Viele Menschen mit psychosomatischen Beschwerden haben einen jahrelangen Leidensweg hinter sich - bis ihnen einmal jemand den Rat gibt, dass eine Psychotherapie sie vielleicht unterstützen kann. Kennen Sie diese Punkte:

  • Sie haben körperliche Beschwerden, z. B Reizdarmsyndrom, Rückenschmerzen, Neurodermitis, etc?
  • Sie waren bei Ihrem Hausarzt, evtl. auch bei einem Facharzt – und Ihnen wurde attestiert, dass Sie kerngesund sind?
  • Trotz ärztlicher Untersuchung ist kein bwz. kein ausreichender organischer Befund nachweisbar?
  • Ihnen wurde gesagt, dass Ihre Beschwerden psychosomatisch sein könnten – und sind deswegen verunsichert?
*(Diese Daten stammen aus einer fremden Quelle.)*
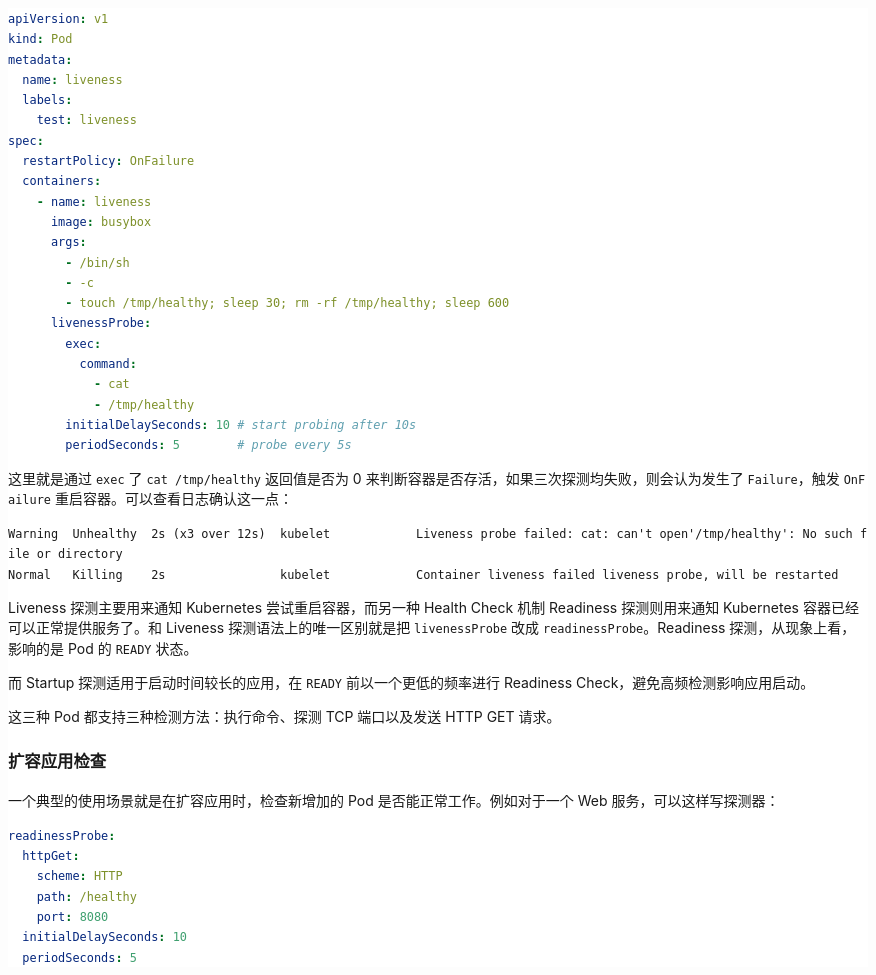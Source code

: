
 ```yaml
apiVersion: v1
kind: Pod
metadata:
  name: liveness
  labels:
    test: liveness
spec:
  restartPolicy: OnFailure
  containers:
    - name: liveness
      image: busybox
      args:
        - /bin/sh
        - -c
        - touch /tmp/healthy; sleep 30; rm -rf /tmp/healthy; sleep 600
      livenessProbe:
        exec:
          command:
            - cat
            - /tmp/healthy
        initialDelaySeconds: 10 # start probing after 10s
        periodSeconds: 5        # probe every 5s
```

这里就是通过 `exec` 了 `cat /tmp/healthy` 返回值是否为 0 来判断容器是否存活，如果三次探测均失败，则会认为发生了 `Failure`，触发 `OnFailure` 重启容器。可以查看日志确认这一点：

```
Warning  Unhealthy  2s (x3 over 12s)  kubelet            Liveness probe failed: cat: can't open'/tmp/healthy': No such file or directory
Normal   Killing    2s                kubelet            Container liveness failed liveness probe, will be restarted
```

Liveness 探测主要用来通知 Kubernetes 尝试重启容器，而另一种 Health Check 机制 Readiness 探测则用来通知 Kubernetes 容器已经可以正常提供服务了。和 Liveness 探测语法上的唯一区别就是把 `livenessProbe` 改成 `readinessProbe`。Readiness 探测，从现象上看，影响的是 Pod 的 `READY` 状态。

而 Startup 探测适用于启动时间较长的应用，在 `READY` 前以一个更低的频率进行 Readiness Check，避免高频检测影响应用启动。

这三种 Pod 都支持三种检测方法：执行命令、探测 TCP 端口以及发送 HTTP GET 请求。

### 扩容应用检查

一个典型的使用场景就是在扩容应用时，检查新增加的 Pod 是否能正常工作。例如对于一个 Web 服务，可以这样写探测器：

```yaml
readinessProbe:
  httpGet:
    scheme: HTTP
    path: /healthy
    port: 8080
  initialDelaySeconds: 10
  periodSeconds: 5
```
Psychosomatik - was ist das?

Der Begriff „Psychosomatik“ beschreibt, dass es einen Zusammenhang zwischen Seele (Psyche) und Körper (Soma) gibt – denn seelische und körperliche Prozesse sind eng miteinander verbunden. Das erkennt man auch an Redewendungen wie "das liegt mir schwer im Magen", "das lastet auf meiner Brust" oder "da fällt mir ein Stein vom Herzen".  Seelische, insbesondere emotionale Faktoren, können körperliche Beschwerden verursachen, aufrechterhalten, verstärken oder vermindern. Auf der anderen Seite können auch körperliche Erkrankungen das Erleben und Befinden negativ beeinflussen. Somit können Erkrankungen oder auch unfallbedingte Verletzungen zu seelischen Verarbeitungsproblemen und Einschränkungen von Lebensqualität führen. Wahrscheinlich haben Sie bereits einige Behandlungsmöglichkeiten recherchiert, eventuell auch ausprobiert - und sind nun auf der Suche nach alternativen Möglichkeiten.

Vielleicht denken Sie jetzt: alles gut und schön, aber Psychotherapie… im Ernst jetzt?

Vielleicht hilft es Ihnen, Psychotherapie als ein weiteres Behandlungsangebot bzw. als einen andersartigen Weg für Ihre Beschwerden anzusehen, bei dem Sie nichts verlieren können. Sie kann Ihnen neue Perspektiven zu Ihren Beschwerden vermitteln, die Ihnen bisher vielleicht noch nicht so bewusst waren. Damit kann sie Ihnen helfen, andere Wege auszuprobieren. Dabei steht weniger das Ziel im Vordergrund, Ihre Beschwerden zu heilen - sondern Ihnen zu helfen, dass Sie wieder ein gutes Maß an Lebensqualität zurückgewinnen, unabhängig von Ihren Beschwerden.

Was können Bestandteile einer Behandlung sein?

  • Stress - und der Zusammenhang mit körperlichen Beschwerden
  • Entspannung: Einführung in die Progressive Muskelentspannung
  • Aufmerksamkeit: Merkmale der Aufmerksamkeit(slenkung) und deren Zusammenhang mit körperlichen Beschwerden
  • Bewertungsprozesse: Zusammenhang von Gedanken und körperlichen Beschwerden
  • Krankheitsverhalten: Schonverhalten, Teufelskreismodell, Möglichkeiten zur Steigerung der körperlichen Belastbarkeit
  • Wege für einen erfolgreichen Umgang mit medizinischen Behandlungen und chronischen Belastungen
  • Eigene Bewältigungmöglichkeiten für den Umgang mit körperlichen Beschwerden erarbeiten

Ihnen kommen vielleicht einige Punkte bekannt vor? Das liegt daran, dass die Behandlung auf der kognitiven Verhaltenstherapie basiert, welche ein Schwerpunkt in meiner Praxis ist

Während einer Therapie erlernen Sie Lösungsmöglichkeiten und Strategien. Um von einer Behandlung zu profitieren ist es wichtig und notwendig, diese Techniken über die Therapiesitzungen hinaus anzuwenden und zu üben. Sie haben also eine sehr aktive Rolle in der Therapie. Nur so hat die Behandlung eine Chance, wirksam zu sein.

Was kommt für Sie in Frage? 

Das Thema Psychosomatik ist sehr komplex und individuell - nutzen Sie ein Informationsgespräch und wir besprechen Ihr persönliches Anliegen. Auch Sie tragen bereits Ressourcen, Fä­hig­keiten und Lösungsstrategien in sich – es geht darum, diese zu wecken und für Sie nutzbar zu machen.

Wichtig ist, dass eventuelle körperliche Ursachen medizinisch ausgeschlossen werden. Eine Behandlung erfolgt immer fachübergreifend, da körperliche Symptome auch eine ärztliche Behandlung erfordern - eine psychische Unterstützung erfolgt begleitend. Gerne arbeite ich mit Ihrem behandelnden Arzt zusammen.